Like an Unrequited Lover, ‘NYT’ Confesses Itself Heartbroken Over Israel’s (Latest) Betrayal of Democracy
You surely saw the news that the Israeli cabinet approved a bill to define Israel as “the nation state of the Jewish people.” The State Department issued mild criticism of the measure: “we would expect [Israel] to continue Israel’s commitment to democratic principles.” Israel’s centrist cabinet ministers objected strongly to the bill. And even the Anti-Defamation League has come out against the legislation, saying it’s “unnecessary.”
But look who’s heartbroken: The New York Times has a big editorial titled “Israel Narrows Its Democracy,” expressing such upset over the move that you’d think that Israel was a borough of New York.

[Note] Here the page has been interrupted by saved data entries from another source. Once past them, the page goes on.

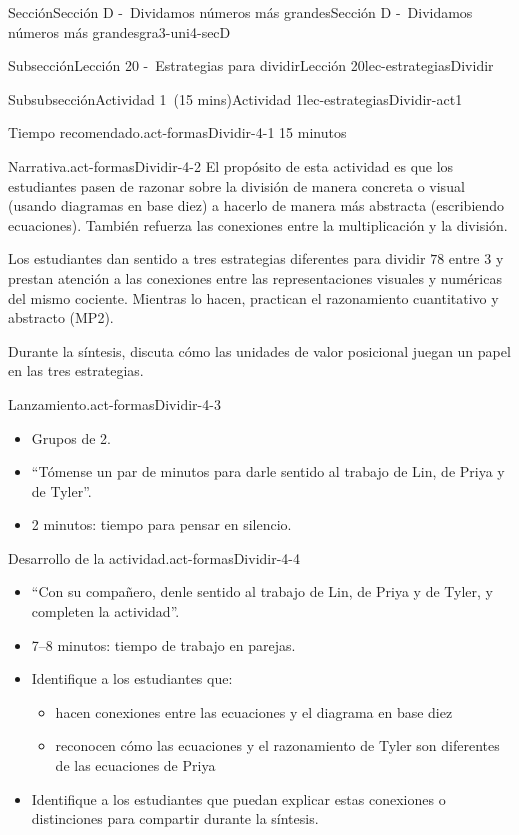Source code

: \documentclass[oneside,10pt,]{article}
\begin{document}
\begin{sectionptx}{Sección}{Sección D -~Dividamos números más grandes}{}{Sección D -~Dividamos números más grandes}{}{}{gra3-uni4-secD}
\begin{subsectionptx}{Subsección}{Lección 20 -~Estrategias para dividir}{}{Lección 20}{}{}{lec-estrategiasDividir}
\begin{subsubsectionptx}{Subsubsección}{Actividad 1~(15 mins)}{}{Actividad 1}{}{}{lec-estrategiasDividir-act1}
\par
\begin{paragraphs}{Tiempo recomendado.}{act-formasDividir-4-1}%
15 minutos%
\end{paragraphs}%
\begin{paragraphs}{Narrativa.}{act-formasDividir-4-2}%
El propósito de esta actividad es que los estudiantes pasen de razonar sobre la división de manera concreta o visual (usando diagramas en base diez) a hacerlo de manera más abstracta (escribiendo ecuaciones). También refuerza las conexiones entre la multiplicación y la división.%
\par
Los estudiantes dan sentido a tres estrategias diferentes para dividir \(78\) entre \(3\) y prestan atención a las conexiones entre las representaciones visuales y numéricas del mismo cociente. Mientras lo hacen, practican el razonamiento cuantitativo y abstracto (MP2).%
\par
Durante la síntesis, discuta cómo las unidades de valor posicional juegan un papel en las tres estrategias.%
\end{paragraphs}%
\begin{paragraphs}{Lanzamiento.}{act-formasDividir-4-3}%
%
\begin{itemize}[label=\textbullet]
\item{}Grupos de 2.%
\item{}``Tómense un par de minutos para darle sentido al trabajo de Lin, de Priya y de Tyler''.%
\item{}2 minutos: tiempo para pensar en silencio.%
\end{itemize}
\end{paragraphs}%
\begin{paragraphs}{Desarrollo de la actividad.}{act-formasDividir-4-4}%
%
\begin{itemize}[label=\textbullet]
\item{}``Con su compañero, denle sentido al trabajo de Lin, de Priya y de Tyler, y completen la actividad''.%
\item{}7–8 minutos: tiempo de trabajo en parejas.%
\item{}Identifique a los estudiantes que:%
%
\begin{itemize}[label=$\circ$]
\item{}hacen conexiones entre las ecuaciones y el diagrama en base diez%
\item{}reconocen cómo las ecuaciones y el razonamiento de Tyler son diferentes de las ecuaciones de Priya%
\end{itemize}
\item{}Identifique a los estudiantes que puedan explicar estas conexiones o distinciones para compartir durante la síntesis.%

\end{itemize}
\end{paragraphs}
\end{subsubsectionptx}
\end{subsectionptx}
\end{sectionptx}
\end{document}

Since its founding in 1948, Israel’s very existence and promise — fully embraced by the United States and the world of nations — has been based on the ideal of democracy for all of its people.
Its Declaration of Independence, which provides the guiding principles for the state, makes clear that the country was established as a homeland for the Jews and guarantees “complete equality of social and political rights to all its inhabitants irrespective of religion, race or sex.”
That is why it is heartbreaking to see the Israeli cabinet approve a contentious bill that would officially define Israel as the nation-state of the Jewish people, reserving “national rights” only for Jews.
The Times is unable to separate the American story from the Israeli one. It seems to regard both societies as modern democracies that are struggling toward equal rights for all.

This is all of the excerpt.